依々恋々 -Another story(under)-
第16章 君欲
✜
「シャン、」
「ん?」
呼ばれた方へ向くと、あーん、と差し出されるデザートスプーン。
🌸の前に置かれたプレートに最後のひとくちが残ってるのを確認して、パクリと食らいついた。

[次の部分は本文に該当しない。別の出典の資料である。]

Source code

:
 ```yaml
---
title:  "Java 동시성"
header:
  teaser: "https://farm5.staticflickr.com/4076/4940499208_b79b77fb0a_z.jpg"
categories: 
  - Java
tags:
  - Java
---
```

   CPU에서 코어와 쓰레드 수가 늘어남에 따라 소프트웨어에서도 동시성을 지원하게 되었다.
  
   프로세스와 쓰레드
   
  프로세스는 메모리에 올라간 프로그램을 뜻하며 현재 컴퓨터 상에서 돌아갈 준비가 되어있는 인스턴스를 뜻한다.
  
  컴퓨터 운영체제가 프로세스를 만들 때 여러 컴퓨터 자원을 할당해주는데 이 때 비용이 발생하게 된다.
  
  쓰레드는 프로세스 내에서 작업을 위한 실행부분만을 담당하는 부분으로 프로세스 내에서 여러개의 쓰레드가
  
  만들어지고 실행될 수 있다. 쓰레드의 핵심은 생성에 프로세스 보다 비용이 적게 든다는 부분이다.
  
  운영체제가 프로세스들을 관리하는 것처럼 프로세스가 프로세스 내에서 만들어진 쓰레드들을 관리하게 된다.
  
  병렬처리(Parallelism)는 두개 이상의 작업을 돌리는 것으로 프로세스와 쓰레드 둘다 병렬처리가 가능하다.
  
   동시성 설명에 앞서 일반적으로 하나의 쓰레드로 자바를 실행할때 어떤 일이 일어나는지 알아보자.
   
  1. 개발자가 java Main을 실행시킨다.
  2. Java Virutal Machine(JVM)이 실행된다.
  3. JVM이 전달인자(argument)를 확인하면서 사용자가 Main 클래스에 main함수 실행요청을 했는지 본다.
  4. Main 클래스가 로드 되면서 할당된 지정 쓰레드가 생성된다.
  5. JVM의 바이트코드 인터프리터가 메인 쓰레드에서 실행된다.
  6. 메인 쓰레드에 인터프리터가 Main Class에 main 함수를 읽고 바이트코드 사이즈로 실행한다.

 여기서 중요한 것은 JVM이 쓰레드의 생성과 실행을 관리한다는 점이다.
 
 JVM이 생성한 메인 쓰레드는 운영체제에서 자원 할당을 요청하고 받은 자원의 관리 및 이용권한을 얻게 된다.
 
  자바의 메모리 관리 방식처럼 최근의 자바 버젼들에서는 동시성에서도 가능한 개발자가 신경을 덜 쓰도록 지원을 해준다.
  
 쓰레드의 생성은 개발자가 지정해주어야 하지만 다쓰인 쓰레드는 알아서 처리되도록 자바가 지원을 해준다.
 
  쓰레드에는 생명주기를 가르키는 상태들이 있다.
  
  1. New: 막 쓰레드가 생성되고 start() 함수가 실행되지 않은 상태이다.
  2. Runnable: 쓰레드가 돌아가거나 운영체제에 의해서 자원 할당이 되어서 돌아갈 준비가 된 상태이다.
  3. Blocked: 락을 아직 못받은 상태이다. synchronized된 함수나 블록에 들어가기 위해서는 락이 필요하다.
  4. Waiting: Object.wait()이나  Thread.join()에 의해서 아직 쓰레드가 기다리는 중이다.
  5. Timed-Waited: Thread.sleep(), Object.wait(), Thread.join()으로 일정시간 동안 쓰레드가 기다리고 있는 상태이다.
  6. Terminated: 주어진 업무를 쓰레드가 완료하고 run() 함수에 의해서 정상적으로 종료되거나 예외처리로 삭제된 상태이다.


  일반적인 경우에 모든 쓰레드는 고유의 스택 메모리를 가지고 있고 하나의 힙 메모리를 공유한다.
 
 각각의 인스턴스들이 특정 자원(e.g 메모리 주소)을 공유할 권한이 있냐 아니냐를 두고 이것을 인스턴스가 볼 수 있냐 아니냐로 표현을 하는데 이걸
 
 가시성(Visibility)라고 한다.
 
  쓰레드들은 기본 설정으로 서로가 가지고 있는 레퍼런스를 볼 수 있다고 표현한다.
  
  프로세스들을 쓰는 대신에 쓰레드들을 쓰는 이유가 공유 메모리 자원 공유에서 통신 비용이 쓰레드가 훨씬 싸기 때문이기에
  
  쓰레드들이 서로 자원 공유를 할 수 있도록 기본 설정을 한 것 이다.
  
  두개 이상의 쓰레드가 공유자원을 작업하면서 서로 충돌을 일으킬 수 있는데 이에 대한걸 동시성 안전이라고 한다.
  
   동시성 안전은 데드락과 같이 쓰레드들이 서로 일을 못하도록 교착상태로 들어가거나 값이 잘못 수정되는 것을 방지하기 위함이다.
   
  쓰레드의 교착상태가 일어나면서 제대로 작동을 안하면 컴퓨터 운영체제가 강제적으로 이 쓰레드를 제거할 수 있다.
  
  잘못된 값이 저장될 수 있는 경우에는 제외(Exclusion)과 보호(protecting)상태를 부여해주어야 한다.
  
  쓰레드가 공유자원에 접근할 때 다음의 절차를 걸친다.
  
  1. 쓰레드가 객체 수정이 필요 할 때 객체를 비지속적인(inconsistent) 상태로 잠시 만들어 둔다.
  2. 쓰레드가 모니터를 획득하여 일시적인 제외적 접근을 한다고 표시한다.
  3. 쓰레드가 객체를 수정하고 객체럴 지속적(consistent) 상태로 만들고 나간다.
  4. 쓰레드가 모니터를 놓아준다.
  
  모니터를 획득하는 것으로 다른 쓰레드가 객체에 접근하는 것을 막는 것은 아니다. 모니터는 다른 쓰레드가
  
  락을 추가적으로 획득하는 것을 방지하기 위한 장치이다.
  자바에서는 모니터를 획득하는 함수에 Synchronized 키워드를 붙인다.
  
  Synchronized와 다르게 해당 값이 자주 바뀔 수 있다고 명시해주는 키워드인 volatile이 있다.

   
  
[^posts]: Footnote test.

ココアパウダーがたっぷりのそれをジャック・ダニエルで流し込む。
最後のひとくちを、綺麗さっぱりとプレートから口へ運んだ🌸は、丁寧にスプーンをプレートに置いて、ご馳走様でした、と手を合わせた。
「誕生日でもないのに贅沢しちゃった」
フルーツを混ぜたティーソーダを飲み干し、充分すぎるほどに満足です、と空の食器たちに頭を垂れる🌸。
「誕生日なら、もっと飲んで食って騒ぐだろ」
「ホテルの部屋でフルコースなんて、ある意味女の子の憧れだと思うよ〜?」
「そんなもんか?」
グラスに移すのがめんどうなのか、ウイスキーを瓶ごとあおる。
「🌸の誕生日にはうちのジェット機を貸し切って、空を上で夜景を見ながらフルコースでも食うか?」
「うわ。やることがウェルシー...え?『うちのジェット』?」
酒瓶を掴み、🌸を見下ろす。
「レンタル事業に使ってるやつだ。
先週、追加で作成契約した。
『予約が取れない』とリピーターからクレーム入れられてな。人気のある6千から7千の価格帯のやつを2機」
「理解が追いつかないぃ。
6千から7千って円じゃないよねぇ。万だよねぇ。」
「『万』の『ドル』だな」
途方もない桁に、ひゃあ、と声を上げる🌸の手を取って、ベッドルームへ引き連れる。
「プロポーズなんかに割と人気だぞ。
レンタルだと単発なら1時間のフライトで...60〜70だったか」
「それさあ、イエス100%のケースじゃないと契約する勇気出ないよね?」
「どうなんだろうな?予約客の年齢層や乗客の関係性はマーケティングしてるが、プロポーズでの利用の割合と成功率は調べてない」
調べてみると面白いデータが取れそうだな、と🌸をベッドに乗せて、経営者らしいことを言う。
「確約割引でもつけるか?」
「イエスがもらえれば10%OFF?」
「そりゃあいい」
ケタケタ笑って、🌸の肩を抱き寄せ、ウイスキーを傾ける。
こてん、と肩に乗った頭に一つ、キスを落とすと、スリープ状態のテレビで「ノッティングヒルの恋人」の上映を始めた。